その後、対象3社による指定旧供給区域等小売供給に係る指定旧供給区域等の指定の解除に関し、2021年3月17日から2021年4月15日までの30日間、行政手続法に基づく意見公募手続(パブリックコメント)が行われましたが、提出意見はありませんでした(0件)。
上記の経緯も踏まえ、2021年4月28日の総合資源エネルギー調査会電力・ガス事業分科会電力・ガス基本政策小委員会において、電気事業法等の一部を改正する等の法律附則第22条第2項の規定に基づき、東京ガス及び大阪ガスの指定旧供給区域等小売供給に係る指定旧供給区域等の指定の解除について了承されました。なお、東邦ガスについては、同社がガス等の取引に関して、公正取引委員会による調査を受けていることを踏まえ、同社の指定旧供給区域等小売供給に係る指定旧供給区域等の指定の解除については、調査結果等が明らかになった後に解除可否を判断することとされています。

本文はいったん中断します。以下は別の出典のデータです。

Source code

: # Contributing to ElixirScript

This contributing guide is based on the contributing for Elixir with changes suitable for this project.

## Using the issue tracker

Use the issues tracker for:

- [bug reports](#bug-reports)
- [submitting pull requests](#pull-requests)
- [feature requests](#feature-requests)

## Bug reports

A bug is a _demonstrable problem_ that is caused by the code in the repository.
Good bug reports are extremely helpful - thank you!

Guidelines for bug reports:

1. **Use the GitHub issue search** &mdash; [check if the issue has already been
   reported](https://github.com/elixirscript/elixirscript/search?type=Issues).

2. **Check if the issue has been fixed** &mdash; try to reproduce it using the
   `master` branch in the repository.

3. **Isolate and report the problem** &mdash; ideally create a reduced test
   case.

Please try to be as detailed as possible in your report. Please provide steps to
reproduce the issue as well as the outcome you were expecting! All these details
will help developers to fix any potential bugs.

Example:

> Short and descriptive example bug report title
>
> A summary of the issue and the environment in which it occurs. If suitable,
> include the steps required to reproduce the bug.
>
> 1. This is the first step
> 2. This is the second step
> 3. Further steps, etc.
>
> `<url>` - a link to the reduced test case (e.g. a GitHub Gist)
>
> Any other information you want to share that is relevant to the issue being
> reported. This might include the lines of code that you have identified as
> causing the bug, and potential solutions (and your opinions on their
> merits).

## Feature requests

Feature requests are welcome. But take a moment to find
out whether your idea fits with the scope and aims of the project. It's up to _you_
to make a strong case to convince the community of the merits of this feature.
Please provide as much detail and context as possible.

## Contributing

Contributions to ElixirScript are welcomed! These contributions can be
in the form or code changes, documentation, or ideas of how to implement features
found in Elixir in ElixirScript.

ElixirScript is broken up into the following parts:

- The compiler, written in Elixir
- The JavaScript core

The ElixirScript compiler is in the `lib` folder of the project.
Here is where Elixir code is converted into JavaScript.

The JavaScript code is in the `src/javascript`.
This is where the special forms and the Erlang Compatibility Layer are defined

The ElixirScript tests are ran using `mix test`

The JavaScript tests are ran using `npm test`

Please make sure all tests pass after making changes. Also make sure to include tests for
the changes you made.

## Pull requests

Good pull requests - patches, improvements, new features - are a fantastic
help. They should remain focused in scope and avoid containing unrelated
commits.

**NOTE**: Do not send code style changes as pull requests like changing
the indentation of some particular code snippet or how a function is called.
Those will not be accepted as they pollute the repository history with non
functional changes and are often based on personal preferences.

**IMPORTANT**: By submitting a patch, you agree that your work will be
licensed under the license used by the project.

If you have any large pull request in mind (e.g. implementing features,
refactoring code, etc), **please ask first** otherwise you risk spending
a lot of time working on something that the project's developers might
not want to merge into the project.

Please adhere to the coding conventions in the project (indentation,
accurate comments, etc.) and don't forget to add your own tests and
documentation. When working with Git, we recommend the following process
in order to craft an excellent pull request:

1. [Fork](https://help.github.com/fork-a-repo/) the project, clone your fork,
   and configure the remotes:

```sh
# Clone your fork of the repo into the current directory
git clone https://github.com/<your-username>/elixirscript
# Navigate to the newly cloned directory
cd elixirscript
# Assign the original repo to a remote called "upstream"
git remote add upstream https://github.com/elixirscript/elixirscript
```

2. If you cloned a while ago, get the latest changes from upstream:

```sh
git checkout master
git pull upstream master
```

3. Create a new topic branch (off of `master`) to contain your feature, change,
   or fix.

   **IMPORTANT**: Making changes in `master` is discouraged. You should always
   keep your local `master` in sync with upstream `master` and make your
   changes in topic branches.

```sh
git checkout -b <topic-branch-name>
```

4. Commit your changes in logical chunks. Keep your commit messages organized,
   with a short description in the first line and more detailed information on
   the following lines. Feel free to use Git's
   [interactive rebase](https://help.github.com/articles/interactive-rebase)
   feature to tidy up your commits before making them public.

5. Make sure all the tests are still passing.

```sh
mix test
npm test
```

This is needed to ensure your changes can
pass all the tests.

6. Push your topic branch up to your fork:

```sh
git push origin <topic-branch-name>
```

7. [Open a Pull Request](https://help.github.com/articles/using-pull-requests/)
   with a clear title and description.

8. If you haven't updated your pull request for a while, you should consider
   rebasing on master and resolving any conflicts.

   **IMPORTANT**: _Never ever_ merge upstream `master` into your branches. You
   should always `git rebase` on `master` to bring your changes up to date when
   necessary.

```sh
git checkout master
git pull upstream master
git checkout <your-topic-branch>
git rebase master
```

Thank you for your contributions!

2021年5月14日、東京ガス及び大阪ガスの供給区域における経過措置料金規制の指定の解除について、経済産業大臣から当委員会に対して意見の求めがあり、2021年5月31日に当該意見の求めに対し、電力・ガス取引監視等委員会での審議の結果、解除に異存ない旨の意見を回答しました。
その後、上記2社の指定旧供給区域等の指定は、電気事業法等の一部を改正する等の法律附則第22条第2項の規定に基づき、2021年10月1日付で解除されました。
電力・ガス取引監視等委員会は、意思表明された内容が適切に実施されているか監視しています。
5.ガス導管分野に関する取組
(1)一般ガス導管事業者等に対する監査
電力・ガス取引監視等委員会は、ガス事業法第170条の規定に基づき、一般ガス導管事業者、特定ガス導管事業者及びガス製造事業者(以下、本項目において「一般ガス導管事業者等」という。)256社(ライセンス数)の2020事業年度の業務及び経理について監査を行いました。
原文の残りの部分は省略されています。